§ Activity:
Which lines of the data contain the string "cousin"? Copy every one of them.

........

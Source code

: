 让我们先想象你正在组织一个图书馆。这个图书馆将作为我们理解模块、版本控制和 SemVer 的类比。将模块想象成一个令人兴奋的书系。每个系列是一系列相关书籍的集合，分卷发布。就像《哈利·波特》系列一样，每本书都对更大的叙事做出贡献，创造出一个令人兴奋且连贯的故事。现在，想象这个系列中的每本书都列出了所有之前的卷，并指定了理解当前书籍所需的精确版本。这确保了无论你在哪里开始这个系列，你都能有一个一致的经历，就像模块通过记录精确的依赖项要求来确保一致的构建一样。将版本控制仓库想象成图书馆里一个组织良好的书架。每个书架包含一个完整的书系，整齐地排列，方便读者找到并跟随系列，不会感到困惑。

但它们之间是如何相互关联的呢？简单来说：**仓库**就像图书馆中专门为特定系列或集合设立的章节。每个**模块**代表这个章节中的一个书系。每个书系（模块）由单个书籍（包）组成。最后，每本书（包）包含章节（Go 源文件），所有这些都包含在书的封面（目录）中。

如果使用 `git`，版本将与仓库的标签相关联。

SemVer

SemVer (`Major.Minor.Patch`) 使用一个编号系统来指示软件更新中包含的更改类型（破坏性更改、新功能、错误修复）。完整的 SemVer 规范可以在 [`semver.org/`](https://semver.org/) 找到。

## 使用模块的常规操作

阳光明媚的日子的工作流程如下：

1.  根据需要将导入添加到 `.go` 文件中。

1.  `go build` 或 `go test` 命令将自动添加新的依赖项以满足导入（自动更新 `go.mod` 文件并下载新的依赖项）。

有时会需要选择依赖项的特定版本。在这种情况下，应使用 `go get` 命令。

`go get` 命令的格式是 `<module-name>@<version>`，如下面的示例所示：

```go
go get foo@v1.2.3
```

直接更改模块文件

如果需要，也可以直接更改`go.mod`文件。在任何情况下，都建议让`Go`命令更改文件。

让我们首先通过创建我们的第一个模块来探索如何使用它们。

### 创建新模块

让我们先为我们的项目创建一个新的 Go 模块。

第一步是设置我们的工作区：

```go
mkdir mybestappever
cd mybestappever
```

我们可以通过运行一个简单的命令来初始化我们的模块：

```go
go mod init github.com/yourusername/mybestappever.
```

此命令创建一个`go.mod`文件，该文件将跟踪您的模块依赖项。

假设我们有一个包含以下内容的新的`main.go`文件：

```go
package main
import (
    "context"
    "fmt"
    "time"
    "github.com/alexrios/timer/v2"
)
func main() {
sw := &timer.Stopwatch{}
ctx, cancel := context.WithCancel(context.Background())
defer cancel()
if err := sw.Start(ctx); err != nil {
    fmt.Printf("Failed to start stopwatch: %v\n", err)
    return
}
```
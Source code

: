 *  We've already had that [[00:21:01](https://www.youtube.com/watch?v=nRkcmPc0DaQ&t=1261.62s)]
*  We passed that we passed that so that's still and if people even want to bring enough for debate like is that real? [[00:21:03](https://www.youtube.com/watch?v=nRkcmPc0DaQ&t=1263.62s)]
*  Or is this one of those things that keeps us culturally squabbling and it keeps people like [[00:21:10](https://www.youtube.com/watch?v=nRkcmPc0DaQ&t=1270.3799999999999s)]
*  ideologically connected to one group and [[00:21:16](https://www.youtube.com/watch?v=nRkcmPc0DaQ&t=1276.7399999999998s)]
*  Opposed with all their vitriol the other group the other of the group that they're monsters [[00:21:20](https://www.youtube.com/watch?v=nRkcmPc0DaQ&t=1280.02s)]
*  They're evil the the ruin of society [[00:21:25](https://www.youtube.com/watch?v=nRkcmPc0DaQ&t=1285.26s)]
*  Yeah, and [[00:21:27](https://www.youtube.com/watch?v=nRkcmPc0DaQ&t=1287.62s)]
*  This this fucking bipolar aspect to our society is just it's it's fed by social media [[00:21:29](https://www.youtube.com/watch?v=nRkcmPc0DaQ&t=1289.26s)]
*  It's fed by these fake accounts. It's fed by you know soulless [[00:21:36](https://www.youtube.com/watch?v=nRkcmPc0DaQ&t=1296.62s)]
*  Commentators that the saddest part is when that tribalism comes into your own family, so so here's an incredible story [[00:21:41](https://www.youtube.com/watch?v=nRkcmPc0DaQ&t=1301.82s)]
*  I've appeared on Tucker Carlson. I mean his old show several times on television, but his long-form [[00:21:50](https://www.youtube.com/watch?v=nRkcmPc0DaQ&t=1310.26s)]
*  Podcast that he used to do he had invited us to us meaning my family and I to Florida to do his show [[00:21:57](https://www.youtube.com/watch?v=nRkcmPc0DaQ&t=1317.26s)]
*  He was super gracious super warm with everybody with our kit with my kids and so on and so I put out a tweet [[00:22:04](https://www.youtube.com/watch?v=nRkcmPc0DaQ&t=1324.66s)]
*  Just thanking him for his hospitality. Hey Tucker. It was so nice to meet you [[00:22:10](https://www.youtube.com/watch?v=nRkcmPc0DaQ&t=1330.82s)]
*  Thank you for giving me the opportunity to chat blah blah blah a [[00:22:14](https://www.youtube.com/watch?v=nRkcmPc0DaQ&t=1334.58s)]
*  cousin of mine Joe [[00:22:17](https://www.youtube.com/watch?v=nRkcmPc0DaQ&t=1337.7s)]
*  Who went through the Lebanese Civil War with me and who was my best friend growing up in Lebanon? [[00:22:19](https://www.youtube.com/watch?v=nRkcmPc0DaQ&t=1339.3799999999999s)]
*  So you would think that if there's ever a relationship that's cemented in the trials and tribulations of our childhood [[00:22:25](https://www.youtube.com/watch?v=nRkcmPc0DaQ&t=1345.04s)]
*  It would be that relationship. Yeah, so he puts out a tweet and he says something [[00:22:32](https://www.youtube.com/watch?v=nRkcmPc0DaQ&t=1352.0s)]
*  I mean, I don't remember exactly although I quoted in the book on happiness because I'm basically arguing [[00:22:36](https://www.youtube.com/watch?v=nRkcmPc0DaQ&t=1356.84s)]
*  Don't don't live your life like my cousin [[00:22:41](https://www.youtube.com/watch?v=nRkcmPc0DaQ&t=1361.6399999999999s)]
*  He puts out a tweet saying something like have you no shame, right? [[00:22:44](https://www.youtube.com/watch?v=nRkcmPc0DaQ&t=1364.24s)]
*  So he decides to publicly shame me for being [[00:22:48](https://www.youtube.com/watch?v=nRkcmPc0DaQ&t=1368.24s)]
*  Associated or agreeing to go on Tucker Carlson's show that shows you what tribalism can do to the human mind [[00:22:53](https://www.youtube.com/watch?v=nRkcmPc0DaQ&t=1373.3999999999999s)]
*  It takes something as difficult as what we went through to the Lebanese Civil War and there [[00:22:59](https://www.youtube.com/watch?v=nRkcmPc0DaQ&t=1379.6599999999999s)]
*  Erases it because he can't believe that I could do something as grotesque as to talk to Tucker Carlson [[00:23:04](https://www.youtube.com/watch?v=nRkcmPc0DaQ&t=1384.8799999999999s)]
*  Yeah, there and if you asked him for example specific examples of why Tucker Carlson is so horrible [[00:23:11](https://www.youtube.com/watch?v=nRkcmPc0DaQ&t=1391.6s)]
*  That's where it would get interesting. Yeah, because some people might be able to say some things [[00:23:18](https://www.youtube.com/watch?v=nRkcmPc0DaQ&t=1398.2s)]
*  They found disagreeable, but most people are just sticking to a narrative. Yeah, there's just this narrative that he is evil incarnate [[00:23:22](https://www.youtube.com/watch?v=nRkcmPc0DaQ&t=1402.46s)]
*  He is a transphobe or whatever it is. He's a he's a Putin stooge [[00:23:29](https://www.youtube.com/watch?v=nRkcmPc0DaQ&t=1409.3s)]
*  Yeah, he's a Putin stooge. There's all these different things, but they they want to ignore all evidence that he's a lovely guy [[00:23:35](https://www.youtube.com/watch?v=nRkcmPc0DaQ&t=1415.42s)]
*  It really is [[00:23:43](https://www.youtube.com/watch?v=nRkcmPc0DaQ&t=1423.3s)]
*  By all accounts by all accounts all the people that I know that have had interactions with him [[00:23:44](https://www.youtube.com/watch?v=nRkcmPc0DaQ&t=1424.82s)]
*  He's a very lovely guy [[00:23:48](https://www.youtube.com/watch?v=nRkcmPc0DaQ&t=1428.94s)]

........

§ Answer below:
*  cousin of mine Joe [[00:22:17](https://www.youtube.com/watch?v=nRkcmPc0DaQ&t=1337.7s)]
*  Don't don't live your life like my cousin [[00:22:41](https://www.youtube.com/watch?v=nRkcmPc0DaQ&t=1361.6399999999999s)]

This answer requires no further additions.